La stessa incertezza, evidentemente, Padoa-Schioppa col trattino deve averla avuta in quell'acceso Consiglio dei ministri che lo scorso primo giugno ha provato a chiudere la vicenda Visco-Speciale. Perché, racconta il ministro dell'Economia in un'intervista al direttore del Tg1 Gianni Riotta andata in onda ieri sera e anticipata dal Corriere della Sera, l'idea di offrire al comandante generale della Guardia di finanza un posto alla Corte dei conti «è nata all'ultimo momento nel Consiglio dei ministri e non per proposta mia».

Ora, a ben guardare, la notizia non sta tanto nel fatto che Padoa-Schioppa decida di prendere con una certa cura le distanze da quanto stabilito in una riunione ufficiale a Palazzo Chigi, peraltro presieduta da Romano Prodi.
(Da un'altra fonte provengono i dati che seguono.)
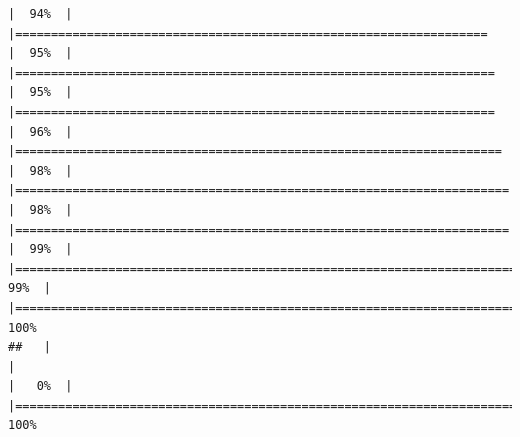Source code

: \documentclass[
  english,
  man,a4paper,mask,floatsintext]{apa6}
\begin{document}
\begin{verbatim}
|  94%  |                                                                              |==================================================================    |  95%  |                                                                              |===================================================================   |  95%  |                                                                              |===================================================================   |  96%  |                                                                              |====================================================================  |  98%  |                                                                              |===================================================================== |  98%  |                                                                              |===================================================================== |  99%  |                                                                              |======================================================================|  99%  |                                                                              |======================================================================| 100%
##   |                                                                              |                                                                      |   0%  |                                                                              |======================================================================| 100%

\end{verbatim}
\end{document}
E, dunque, decida di prendere le distanze dal premier.



La cosa che più resta impressa - e lo fa notare il senatore azzurro Lucio Malan - è che il ministro dell'Economia racconta con nonchalance che la nomina a un organo come la Corte dei conti - cui la Costituzione assegna tra le altre cose anche «il controllo preventivo di legittimità sugli atti del governo» e «sulla gestione del bilancio dello Stato» - avviene di fatto a tirar via, quasi per caso o, per usare le parole di Tps, «all'ultimo momento».

Eppure se una cosa del genere sarà accaduta decine o centinaia di volte, perché tutto il mondo è paese e nessuno è nato ieri, tra l'averne consapevolezza e il sentirselo raccontare con candore seminarista dal ministro dell'Economia passa una certa differenza. «Non contento di aver descritto le Fiamme gialle come una sentina di nefandezze - dice Malan - ora Padoa-Schioppa offende apertamente la Corte dei conti parlando di nomina arrivata "all'ultimo momento"».

Certo, sulla vicenda pesa e peserà pure il dato politico. Perché che su una questione tanto delicata il ministro dell'Economia preferisca sfilarsi e lasciare il cerino in mano a Prodi non è cosa di poco conto. Anche perché Tps arriva a dire di considerare «perfettamente leciti» i dubbi di chi dopo il suo j'accuse nell'aula del Senato si era chiesto come mai il governo, così critico verso Roberto Speciale, avesse deciso di «promuoverlo» alla Corte dei conti.

Questo il ministro non lo spiega, ma a Riotta si affretta a dire di capire che una tal scelta «possa essere criticata». Dimenticando, peraltro, che lo scorso 6 giugno durante il suo durissimo intervento a Palazzo Madama non si era limitato solo a puntare il dito contro il comportamento «inqualificabile» del comandante generale della Guardia di finanza (da parte sua «vi sono state gravi manchevolezze nei rapporti con il potere politico» e «sono mancate la trasparenza, la prudenza e la riservatezza»), ma aveva pure sposato appieno le scelte dell'esecutivo.

Perché, diceva Tps mentre i senatori del centrodestra rumoreggiavano, «non ho dubbi né perplessità sulla correttezza e fondatezza formale e sostanziale delle decisioni del governo». E tra le decisioni, ovviamente non c'era solo l'avvicendamento del comandante generale ma anche - recita il comunicato di Palazzo Chigi - il contestuale avvio della «procedura per la nomina di Speciale a consigliere della Corte dei conti».